[Supplied data — start]

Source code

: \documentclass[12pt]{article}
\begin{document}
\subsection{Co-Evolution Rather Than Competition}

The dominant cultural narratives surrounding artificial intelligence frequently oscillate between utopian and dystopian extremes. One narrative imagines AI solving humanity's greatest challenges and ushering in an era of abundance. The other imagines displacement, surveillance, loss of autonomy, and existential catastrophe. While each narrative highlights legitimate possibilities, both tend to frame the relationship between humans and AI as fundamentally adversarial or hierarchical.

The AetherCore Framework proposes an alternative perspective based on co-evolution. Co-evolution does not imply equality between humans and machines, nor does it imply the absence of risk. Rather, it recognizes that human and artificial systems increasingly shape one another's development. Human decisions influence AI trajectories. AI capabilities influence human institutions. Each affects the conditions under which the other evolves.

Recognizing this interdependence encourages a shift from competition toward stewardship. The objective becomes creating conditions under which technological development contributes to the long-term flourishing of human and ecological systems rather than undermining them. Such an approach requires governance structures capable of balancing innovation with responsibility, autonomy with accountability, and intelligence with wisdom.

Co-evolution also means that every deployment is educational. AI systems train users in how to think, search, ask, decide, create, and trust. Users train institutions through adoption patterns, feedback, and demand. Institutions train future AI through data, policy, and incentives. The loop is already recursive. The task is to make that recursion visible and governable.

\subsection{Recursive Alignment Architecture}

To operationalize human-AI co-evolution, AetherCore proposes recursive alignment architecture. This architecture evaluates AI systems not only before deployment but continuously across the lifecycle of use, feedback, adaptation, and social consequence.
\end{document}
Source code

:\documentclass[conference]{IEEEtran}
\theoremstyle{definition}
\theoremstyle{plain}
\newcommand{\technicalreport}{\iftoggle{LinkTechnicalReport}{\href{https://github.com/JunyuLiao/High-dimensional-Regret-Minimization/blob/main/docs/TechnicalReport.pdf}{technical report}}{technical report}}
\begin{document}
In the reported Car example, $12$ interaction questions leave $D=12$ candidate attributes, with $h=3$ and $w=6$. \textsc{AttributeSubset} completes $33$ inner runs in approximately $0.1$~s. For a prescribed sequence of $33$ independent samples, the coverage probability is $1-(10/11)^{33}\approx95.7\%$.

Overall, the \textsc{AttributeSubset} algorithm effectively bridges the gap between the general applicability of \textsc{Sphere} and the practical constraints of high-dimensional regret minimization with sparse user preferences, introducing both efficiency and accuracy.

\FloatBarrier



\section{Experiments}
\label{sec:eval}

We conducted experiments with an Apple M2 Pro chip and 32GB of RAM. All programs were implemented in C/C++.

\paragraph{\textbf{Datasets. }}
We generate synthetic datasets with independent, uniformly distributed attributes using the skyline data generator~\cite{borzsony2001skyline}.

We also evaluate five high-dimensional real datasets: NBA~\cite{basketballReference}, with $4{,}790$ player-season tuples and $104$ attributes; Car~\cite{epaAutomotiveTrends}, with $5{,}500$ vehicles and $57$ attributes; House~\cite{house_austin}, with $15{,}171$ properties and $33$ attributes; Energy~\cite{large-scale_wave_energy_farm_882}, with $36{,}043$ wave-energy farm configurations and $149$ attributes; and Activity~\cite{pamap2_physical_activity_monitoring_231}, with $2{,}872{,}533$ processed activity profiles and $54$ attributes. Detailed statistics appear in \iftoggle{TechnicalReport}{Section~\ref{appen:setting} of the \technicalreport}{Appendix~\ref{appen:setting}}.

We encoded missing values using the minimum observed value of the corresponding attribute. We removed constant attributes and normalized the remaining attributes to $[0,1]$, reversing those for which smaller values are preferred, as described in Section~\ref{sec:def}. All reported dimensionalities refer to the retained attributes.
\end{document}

[Supplied data — finish]

• What is being asked:
Once you have found every line above holding the word "theoremstyle", copy those lines.

• Reply:
\theoremstyle{definition}
\theoremstyle{plain}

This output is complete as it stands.